DEBUG 2019-05-12 07:04:25.386 [UPNP-AliveMessageSender] Sending ALIVE...
INFO  2019-05-12 07:04:26.745 [cling-2] Exception in thread "cling-2" java.lang.OutOfMemoryError: unable to create new native thread
INFO  2019-05-12 07:04:26.745 [cling-2]         at java.lang.Thread.start0(Native Method)
INFO  2019-05-12 07:04:26.745 [cling-2]         at java.lang.Thread.start(Thread.java:717)
INFO  2019-05-12 07:04:26.745 [cling-2]         at java.util.concurrent.ThreadPoolExecutor.addWorker(ThreadPoolExecutor.java:957)
INFO  2019-05-12 07:04:26.745 [cling-2]         at java.util.concurrent.ThreadPoolExecutor.processWorkerExit(ThreadPoolExecutor.java:1025)
INFO  2019-05-12 07:04:26.745 [cling-2]         at java.util.concurrent.ThreadPoolExecutor.runWorker(ThreadPoolExecutor.java:1167)
INFO  2019-05-12 07:04:26.745 [cling-2]         at java.util.concurrent.ThreadPoolExecutor$Worker.run(ThreadPoolExecutor.java:624)
INFO  2019-05-12 07:04:26.746 [cling-2]         at java.lang.Thread.run(Thread.java:748)
DEBUG 2019-05-12 07:04:36.941 [UPNP-AliveMessageSender] Sending ALIVE...
DEBUG 2019-05-12 07:04:48.419 [UPNP-AliveMessageSender] Sending ALIVE...
DEBUG 2019-05-12 07:04:59.893 [UPNP-AliveMessageSender] Sending ALIVE...
bodom
Posts: 24
Joined: Wed Nov 29, 2017 9:18 am

Re: UMS getting stuck, some hard to spot bug

Post by bodom »

Yep, it still happens in 8.1.0.

I am now setting up a script to kill and restart it when it approaches the threads limit.
bodom
Posts: 24
Joined: Wed Nov 29, 2017 9:18 am

Re: UMS getting stuck, some hard to spot bug

Post by bodom »

I can't remember clearly, but i have a feeling this bug has "always" been present since i became an UMS user at the early 7.x days. It is still present in 9.0.0-b2.

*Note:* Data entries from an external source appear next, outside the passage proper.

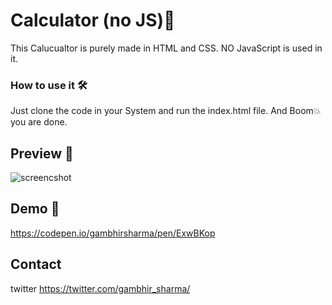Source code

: # Calculator (no JS)🧮
This Calucualtor is purely made in HTML and CSS. NO JavaScript is used in it.

### How to use it 🛠
Just clone the code in your System and run the index.html file. And Boom💥 you are done.

## Preview 📸
![screencshot](https://user-images.githubusercontent.com/69895353/153127936-653c884f-4f94-4a34-8a98-7efb72ca1676.png)

## Demo 🔗
https://codepen.io/gambhirsharma/pen/ExwBKop

## Contact
twitter https://twitter.com/gambhir_sharma/
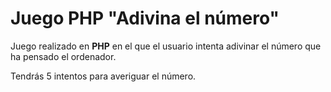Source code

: # Juego PHP "Adivina el número"

Juego realizado en **PHP** en el que el usuario intenta adivinar el número que ha pensado el ordenador.

Tendrás 5 intentos para averiguar el número.


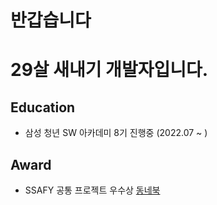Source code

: # 반갑습니다

# 29살 새내기 개발자입니다.



## Education

-   삼성 청년 SW 아카데미 8기 진행중 (2022.07 ~ )

## Award

-   SSAFY 공통 프로젝트 우수상 [동네북](https://github.com/HyunseokCheong/TownBook)
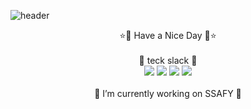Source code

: ![header](https://capsule-render.vercel.app/api?type=egg&text=Welcome!&color=gradient&height=200&fontAlignY=40)

<div align="center">
  ⭐👋 Have a Nice Day 👋⭐
  <br/>
  <br/>
  🎇 teck slack 🎇
  <br/>
  <img src="https://img.shields.io/badge/python-3776AB?style=flat-square&logo=python&logoColor=white"/>
  <img src="https://img.shields.io/badge/javascript-3776AB?style=flat-square&logo=javascript&logoColor=white"/>
  <img src="https://img.shields.io/badge/html-3776AB?style=flat-square&logo=html&logoColor=white"/>
  <img src="https://img.shields.io/badge/css-3776AB?style=flat-square&logo=css&logoColor=white"/>
  <br/>
  <br/>
  🔭 I’m currently working on SSAFY 🔭

</div>


<!--
**DaewonKim-98/DaewonKim-98** is a ✨ _special_ ✨ repository because its `README.md` (this file) appears on your GitHub profile.

Here are some ideas to get you started:

- 🔭 I’m currently working on ...
- 🌱 I’m currently learning ...
- 👯 I’m looking to collaborate on ...
- 🤔 I’m looking for help with ...
- 💬 Ask me about ...
- 📫 How to reach me: ...
- 😄 Pronouns: ...
- ⚡ Fun fact: ...
-->
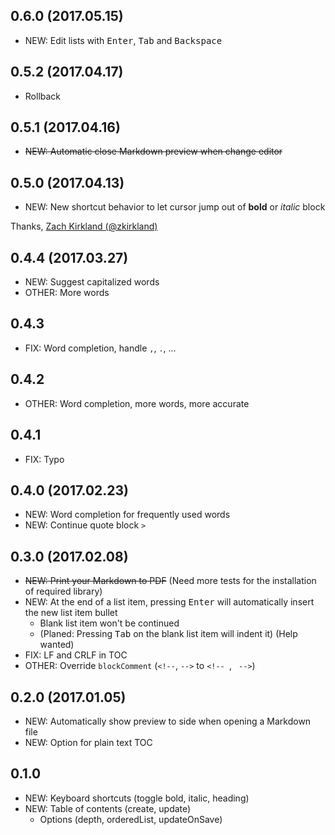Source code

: ## 0.6.0 (2017.05.15)

- NEW: Edit lists with <kbd>Enter</kbd>, <kbd>Tab</kbd> and <kbd>Backspace</kbd>

## 0.5.2 (2017.04.17)

- Rollback

## 0.5.1 (2017.04.16)

- ~~NEW: Automatic close Markdown preview when change editor~~

## 0.5.0 (2017.04.13)

- NEW: New shortcut behavior to let cursor jump out of **bold** or *italic* block

Thanks, [Zach Kirkland (@zkirkland)](https://github.com/zkirkland)

## 0.4.4 (2017.03.27)

- NEW: Suggest capitalized words
- OTHER: More words

## 0.4.3

- FIX: Word completion, handle `,`, `.`, ...

## 0.4.2

- OTHER: Word completion, more words, more accurate

## 0.4.1

- FIX: Typo

## 0.4.0 (2017.02.23)

- NEW: Word completion for frequently used words
- NEW: Continue quote block `>`

## 0.3.0 (2017.02.08)

- ~~NEW: Print your Markdown to PDF~~ (Need more tests for the installation of required library)
- NEW: At the end of a list item, pressing <kbd>Enter</kbd> will automatically insert the new list item bullet
  - Blank list item won't be continued
  - (Planed: Pressing <kbd>Tab</kbd> on the blank list item will indent it) (Help wanted)
- FIX: LF and CRLF in TOC
- OTHER: Override `blockComment` (`<!--`, `-->` to <code>&lt;!--&nbsp;</code>, <code>&nbsp;--&gt;</code>)

## 0.2.0 (2017.01.05)

- NEW: Automatically show preview to side when opening a Markdown file
- NEW: Option for plain text TOC

## 0.1.0

- NEW: Keyboard shortcuts (toggle bold, italic, heading)
- NEW: Table of contents (create, update)
  - Options (depth, orderedList, updateOnSave)
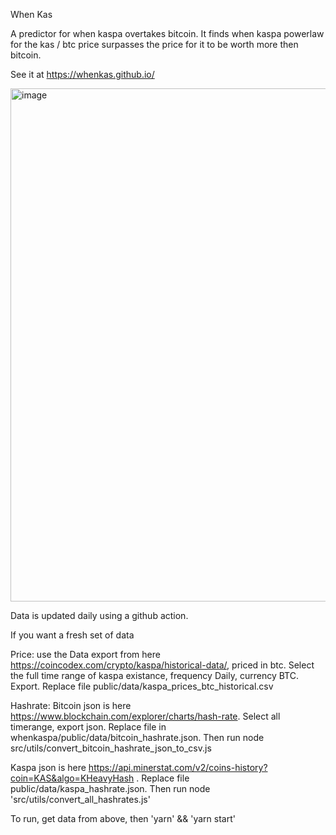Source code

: When Kas

A predictor for when kaspa overtakes bitcoin. It finds when kaspa powerlaw for the kas / btc price surpasses the price for it to be worth more then bitcoin. 

See it at https://whenkas.github.io/

<img width="821" alt="image" src="https://github.com/user-attachments/assets/39737a78-595e-4a0f-815f-c48ed187ba82" />


Data is updated daily using a github action.

If you want a fresh set of data

Price: use the Data export from here https://coincodex.com/crypto/kaspa/historical-data/, priced in btc. Select the full time range of kaspa existance, frequency Daily, currency BTC. Export. Replace file public/data/kaspa_prices_btc_historical.csv

Hashrate: Bitcoin json is here https://www.blockchain.com/explorer/charts/hash-rate. Select all timerange, export json. Replace file in whenkaspa/public/data/bitcoin_hashrate.json. Then run node src/utils/convert_bitcoin_hashrate_json_to_csv.js

Kaspa json is here https://api.minerstat.com/v2/coins-history?coin=KAS&algo=KHeavyHash . Replace file public/data/kaspa_hashrate.json. Then run node 'src/utils/convert_all_hashrates.js'


To run, get data from above, then 'yarn' && 'yarn start'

At the beginning, it took about a month for UMS to exhaust the thread resources and hang the system, now it takes only a few days; this could anyway not be related to a change in the code, but to changes in my library. Also, once i've figured out what's the problem, i've limited it down to 15.000 threads so it can't hang the whole system anymore.

UMS 9.0.0-b2 is actually running at 14.999 threads and hung. Is there any test i can do to help you spot the issue before restarting it?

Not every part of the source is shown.